In [50]:
import pandas as pd
from sklearn.model_selection import train_test_split
import re

In [51]:
print("Loading data...")

train_df = pd.read_csv('../data/train.csv')
test_df = pd.read_csv('../data/test.csv')

train_df['source'] = 'train'
test_df['source'] = 'test'

combined_df = pd.concat([train_df, test_df], ignore_index=True)

Loading data...


In [52]:
def clean_text(text):
    if pd.isna(text):
        return ''
    
    text = str(text).lower()
    
    text = re.sub(r'[^\w\s]', ' ', text)
    text = re.sub(r'\d+', ' ', text)
    
    text = ' '.join(text.split())
    
    return text.strip()

print("Cleaning data...")

cleaned_df = combined_df.copy()
cleaned_df.drop_duplicates(inplace=True)

cleaned_df['category'] = cleaned_df['category'].apply(clean_text)
cleaned_df['sub_category'] = cleaned_df['sub_category'].apply(clean_text)
cleaned_df['crimeaditionalinfo'] = cleaned_df['crimeaditionalinfo'].apply(clean_text)

cleaned_df = cleaned_df.fillna('')

Cleaning data...


In [53]:
print("Removing rare classes...")

min_instances=2

category_counts = cleaned_df['category'].value_counts()
valid_categories = category_counts[category_counts >= min_instances].index
filtered_df = cleaned_df[cleaned_df['category'].isin(valid_categories)].copy()

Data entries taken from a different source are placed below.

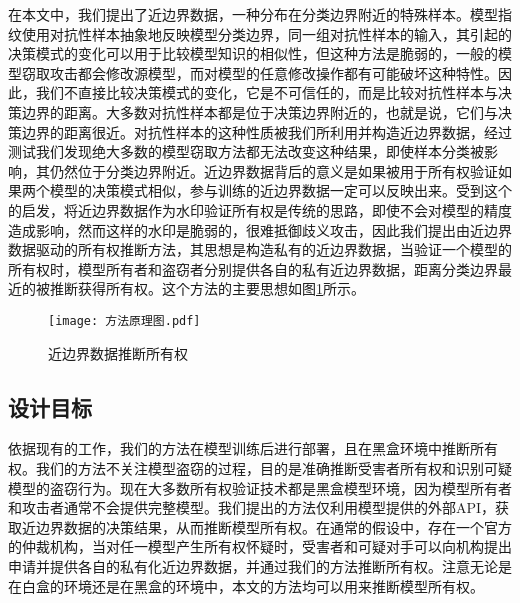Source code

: 在本文中，我们提出了近边界数据，一种分布在分类边界附近的特殊样本。模型指纹\cite{cao2021ipguard}使用对抗性样本抽象地反映模型分类边界，同一组对抗性样本的输入，其引起的决策模式的变化可以用于比较模型知识的相似性，但这种方法是脆弱的，一般的模型窃取攻击都会修改源模型，而对模型的任意修改操作都有可能破坏这种特性。因此，我们不直接比较决策模式的变化，它是不可信任的，而是比较对抗性样本与决策边界的距离。大多数对抗性样本都是位于决策边界附近的，也就是说，它们与决策边界的距离很近。对抗性样本的这种性质被我们所利用并构造近边界数据，经过测试我们发现绝大多数的模型窃取方法都无法改变这种结果，即使样本分类被影响，其仍然位于分类边界附近。近边界数据背后的意义是如果被用于所有权验证如果两个模型的决策模式相似，参与训练的近边界数据一定可以反映出来。受到这个的启发，将近边界数据作为水印验证所有权是传统的思路，即使不会对模型的精度造成影响，然而这样的水印是脆弱的，很难抵御歧义攻击，因此我们提出由近边界数据驱动的所有权推断方法，其思想是构造私有的近边界数据，当验证一个模型的所有权时，模型所有者和盗窃者分别提供各自的私有近边界数据，距离分类边界最近的被推断获得所有权。这个方法的主要思想如图\ref{方法原理图}所示。

\begin{figure}[htbp]%
	\centering
	\texttt{[image: 方法原理图.pdf]}
	\setlength{\abovecaptionskip}{5mm} %
	\caption{近边界数据推断所有权}
	\label{方法原理图}
\end {figure}

\subsection{设计目标}

依据现有的工作，我们的方法在模型训练后进行部署，且在黑盒环境中推断所有权。我们的方法不关注模型盗窃的过程，目的是准确推断受害者所有权和识别可疑模型的盗窃行为。现在大多数所有权验证技术都是黑盒模型环境，因为模型所有者和攻击者通常不会提供完整模型。我们提出的方法仅利用模型提供的外部API，获取近边界数据的决策结果，从而推断模型所有权。在通常的假设中，存在一个官方的仲裁机构，当对任一模型产生所有权怀疑时，受害者和可疑对手可以向机构提出申请并提供各自的私有化近边界数据，并通过我们的方法推断所有权。注意无论是在白盒的环境还是在黑盒的环境中，本文的方法均可以用来推断模型所有权。


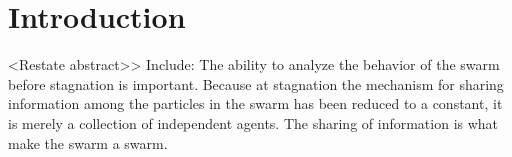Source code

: \section{Introduction}
\label{sec:introduction}

<Restate abstract>>
Include:
The ability to analyze the behavior of the swarm before stagnation is important. Because at stagnation the mechanism for sharing information among the particles in the swarm has been reduced to a constant, it is merely a collection of independent agents.
The sharing of information is what make the swarm a swarm. 
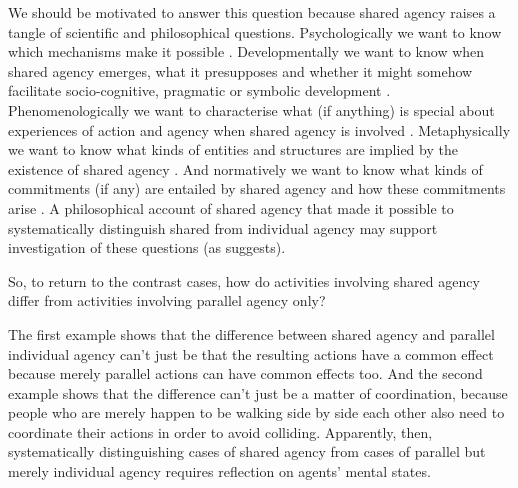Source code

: \documentclass[12pt,\papersize]{extarticle}
\begin{document}
We should be motivated to answer this question because 
shared agency raises a tangle of scientific and philosophical questions.  Psychologically we want to know which mechanisms make it possible \citep{Sebanz:2006yq,vesper_minimal_2010}.  
Developmentally we want to know when shared agency emerges, what it presupposes and whether it might somehow facilitate socio-cognitive, pragmatic or symbolic development \citep{Moll:2007gu,Hughes:2004zj,Brownell:2006gu}.  
Phenomenologically we want to characterise what (if anything) is special about experiences of action and agency when shared agency is involved \citep{Pacherie:2010fk}.  
Metaphysically we want to know what kinds of entities and structures are implied by the existence of shared agency \citep{Gilbert:1992rs,Searle:1994lb}.  
And normatively we want to know what kinds of commitments (if any) are entailed by shared agency and how these commitments arise \citep{Roth:2004ki}.
A philosophical account of shared agency 
that made it possible to systematically distinguish shared from individual agency  
may support investigation of these questions (as \citealp{Bratman:2009lv} suggests).  

So, to return to the contrast cases,
how do activities involving shared agency differ from activities involving parallel agency only? 

The first example shows that the difference between shared agency and parallel individual agency can’t just be that the resulting actions have a common effect because merely parallel actions can have common effects too. 
And the second example shows that the difference can’t just be a matter of coordination, because people who are merely happen to be walking side by side each other also need to coordinate their actions in order to avoid colliding.  
Apparently, then, systematically distinguishing cases of shared agency from cases of parallel but merely individual agency  requires reflection on agents' mental states.


%
\end{document}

print("Number of removed categories:", len(category_counts) - len(valid_categories))

Removing rare classes...
Number of removed categories: 1


In [54]:
print("Splitting data...")

test_size=0.2 

processed_train_df, processed_test_df = train_test_split(
    filtered_df,
    test_size=test_size,
    random_state=42,
    stratify=filtered_df['category']
)

Splitting data...


In [55]:
print("Saving processed data...")
processed_train_df.to_csv(f"../data/processed_train.csv", index=False)
processed_test_df.to_csv(f"../data/processed_test.csv", index=False)

Saving processed data...


In [56]:
print("\nData Processing Summary:")
print(f"Original number of samples: {len(combined_df)}")
print(f"Number of samples after cleaning: {len(cleaned_df)}")
print(f"Number of samples after filtering rare classes: {len(filtered_df)}")
print(f"Number of unique categories: {len(filtered_df['category'].unique())}")
print(f"Training set size: {len(processed_train_df)}")
print(f"Test set size: {len(processed_test_df)}")


Data Processing Summary:
Original number of samples: 124915
Number of samples after cleaning: 114958
Number of samples after filtering rare classes: 114957
Number of unique categories: 15
Training set size: 91965
Test set size: 22992